Ketika ditanya, kenapa hal itu dibolehkan? Beliau menjawab, “Apakah harus
dilarang shalat di belakang Al-Imam Malik dan Said Ibnu Al-Musayyib?” Keduanya
berfatwa bahwa bekam dan mimisan tidak membatalkan shalat, dan Al-Imam Ahmad
tetap menghormati pendapat keduanya.
Al-Imam
Asy-Syafi’i tegas menyebutkan bahwa qunut pada shalat shubuh hukumnya
sunnah muakkadah. Namun beliau sengaja meninggalkan qunut ketika
shalat di Masjid dekat dengan makam Al-Imam Abu Hanifah. Ketika ditanya kenapa
saat itu meninggalkan qunut pada shalat shubuh, beliau menjawab, “Apakah
saya harus menentang Abu Hanifah di hadapan beliau?”
Dalam
persoalan masa iddah wanita yang ditalak suaminya para ulama juga
berbeda pendapat. Perbedaan disebabkan salah satunya karena para ahli bahasa,
di antaranya Al-Fayoumi dalam Al-Misbah Al-Munir menyebutkan kata al-qur’u termasuk
jenis kata yang punya makna ganda dan sekaligus bertentangan artinya. Menurut
mereka al-qur’u bermakna suci dari haidh, dan juga bermakna haidh itu
sendiri. Sehingga kemudian berpengaruh kepada perbedaan pendapat di antara para
ulama dalam menetapkan masa iddah wanita yang dicerai suaminya.
Para
ulama juga berbeda pendapat dalam masalah menyentuh mushaf. Jumhur ulama
umumnya menyatakan bahwa diharamkan menyentuh mushaf Al-Quran bila
seseorang dalam keadaan hadats kecil atau dalam kata lain tidak punya wudhu.

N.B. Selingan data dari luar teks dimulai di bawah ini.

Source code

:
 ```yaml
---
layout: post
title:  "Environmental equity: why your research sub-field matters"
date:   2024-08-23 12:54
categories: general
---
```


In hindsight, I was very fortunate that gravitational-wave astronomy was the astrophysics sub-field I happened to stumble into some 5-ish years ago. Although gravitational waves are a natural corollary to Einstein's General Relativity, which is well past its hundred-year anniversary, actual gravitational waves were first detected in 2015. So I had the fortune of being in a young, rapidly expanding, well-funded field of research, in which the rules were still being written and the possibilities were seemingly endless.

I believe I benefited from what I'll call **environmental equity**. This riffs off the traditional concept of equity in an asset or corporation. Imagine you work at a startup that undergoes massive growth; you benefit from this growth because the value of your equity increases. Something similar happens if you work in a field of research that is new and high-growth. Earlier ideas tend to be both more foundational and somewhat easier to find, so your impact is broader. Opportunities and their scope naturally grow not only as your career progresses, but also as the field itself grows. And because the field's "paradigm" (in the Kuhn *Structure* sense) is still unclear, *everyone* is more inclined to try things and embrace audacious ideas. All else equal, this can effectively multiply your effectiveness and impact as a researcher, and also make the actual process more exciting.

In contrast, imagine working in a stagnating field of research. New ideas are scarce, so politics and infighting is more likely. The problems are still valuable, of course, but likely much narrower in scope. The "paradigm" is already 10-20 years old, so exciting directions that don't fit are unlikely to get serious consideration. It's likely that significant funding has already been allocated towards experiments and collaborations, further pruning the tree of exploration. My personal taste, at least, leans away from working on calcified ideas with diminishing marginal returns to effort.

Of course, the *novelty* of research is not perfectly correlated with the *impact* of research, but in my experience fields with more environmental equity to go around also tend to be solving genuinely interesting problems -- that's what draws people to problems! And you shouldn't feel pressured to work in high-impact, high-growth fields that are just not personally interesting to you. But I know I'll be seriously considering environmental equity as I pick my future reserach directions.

Al-Malikiyah dan Asy-Syafi’iyah mengatakan bahwa haram bagi orang yang dalam
keadaan hadats kecil untuk menyentuh mushaf meski pun dengan alas atau
batang lidi.
Sedangkan
Al-Hanafiyah meski mengharamkan sentuhan langsung namun bila dengan menggunakan
alas atau batang lidi hukumnya boleh. Syaratnya alas atau batang lidi itu suci
tidak mengandung najis.
Perbedaan
di antara para ulama juga terjadi dalam masalah hukum nasjisnya air mani.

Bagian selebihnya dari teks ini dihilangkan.